A few days after I brought him home @8 weeks


Just this week


----------



## Jennmay (Dec 31, 2011)

Enjoying all the puppy pics! I really love the long haired chi's they looked like little fluffy poof balls heheh.. My Holly I already posted pics since she is still a baby I will not bore you lol and my older Chi Zoe I have no puppy pics since we got her at the age of 2.


----------



## lulu'smom (Jan 4, 2012)

Blue Chi said:


> Wow. Lulu's coloring changed alot.


It didn't change as much as you think. It's the angle and lighting of the two different pics, but I can see how you would think that.


----------



## Blue Chi (Oct 12, 2011)

lulu'smom said:


> It didn't change as much as you think. It's the angle and lighting of the two different pics, but I can see how you would think that.


Oh ok. You can't even see her cute lil face mask in the first one.


----------



## guccigrande (Apr 17, 2011)

I just love all these photos!
I found another really cute one of gucci with a puppy mousse mustache which I just had to share!


----------



## MaisysMom (Mar 9, 2011)

I'm so jealous of all the baby chi pics! We adopted Maisy when she was 2, but she's still changed a lot since then. She was skinny and all her beautiful long fur was shaved down. 

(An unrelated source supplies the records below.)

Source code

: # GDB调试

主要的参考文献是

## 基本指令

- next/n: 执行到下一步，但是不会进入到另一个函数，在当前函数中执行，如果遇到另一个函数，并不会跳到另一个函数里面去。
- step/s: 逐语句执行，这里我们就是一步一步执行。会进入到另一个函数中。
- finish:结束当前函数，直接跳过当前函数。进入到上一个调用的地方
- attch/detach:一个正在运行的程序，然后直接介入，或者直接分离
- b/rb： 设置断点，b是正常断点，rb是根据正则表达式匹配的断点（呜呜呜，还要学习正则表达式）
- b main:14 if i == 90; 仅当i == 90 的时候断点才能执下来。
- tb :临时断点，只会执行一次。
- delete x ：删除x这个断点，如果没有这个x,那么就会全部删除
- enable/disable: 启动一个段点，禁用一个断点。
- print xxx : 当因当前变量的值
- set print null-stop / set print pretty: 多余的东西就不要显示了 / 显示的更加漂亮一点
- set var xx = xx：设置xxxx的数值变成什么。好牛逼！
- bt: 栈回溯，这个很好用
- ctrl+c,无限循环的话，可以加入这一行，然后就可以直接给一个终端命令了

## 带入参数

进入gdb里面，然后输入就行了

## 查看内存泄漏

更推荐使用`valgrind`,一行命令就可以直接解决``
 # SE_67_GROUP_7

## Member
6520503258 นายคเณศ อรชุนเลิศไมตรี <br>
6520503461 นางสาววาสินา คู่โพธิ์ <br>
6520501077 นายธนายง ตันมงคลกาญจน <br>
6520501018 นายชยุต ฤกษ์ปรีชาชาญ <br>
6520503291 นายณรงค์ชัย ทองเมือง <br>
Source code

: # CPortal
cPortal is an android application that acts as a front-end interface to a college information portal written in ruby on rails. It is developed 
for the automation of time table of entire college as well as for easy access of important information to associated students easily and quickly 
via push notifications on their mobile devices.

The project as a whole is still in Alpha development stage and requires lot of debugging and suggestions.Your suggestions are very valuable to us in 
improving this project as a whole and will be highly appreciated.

Here she is the first time we saw her at the Humane Society:
















Here she is once we brought her home:
















Now, almost 2 years later, she's gained the two pounds she needed to gain and then some (girl likes to eat) and she's a big old nugget with her flowing blonde hair.


----------



## luvmytiger (Jun 18, 2011)

*Bitsy and Carmella then and now*

Bitsy as a baby








and now  









Carmella as a baby (sick little girl when we got her)








and now making her i'm gonna get you face


----------



## luvmytiger (Jun 18, 2011)

Forgot to mention, both baby pictures are at about 9 weeks, Bitsy is 16 months now and Carmella 6 months


----------



## guccigrande (Apr 17, 2011)

wow! bitsy's markings have changed quite a bit! I think they are beautiful


----------



## kimr (Nov 14, 2010)

Sky said:


> What adorable pictures! It makes me kind of sad that I will never really know what my Sky girl looked like as a very tiny baby.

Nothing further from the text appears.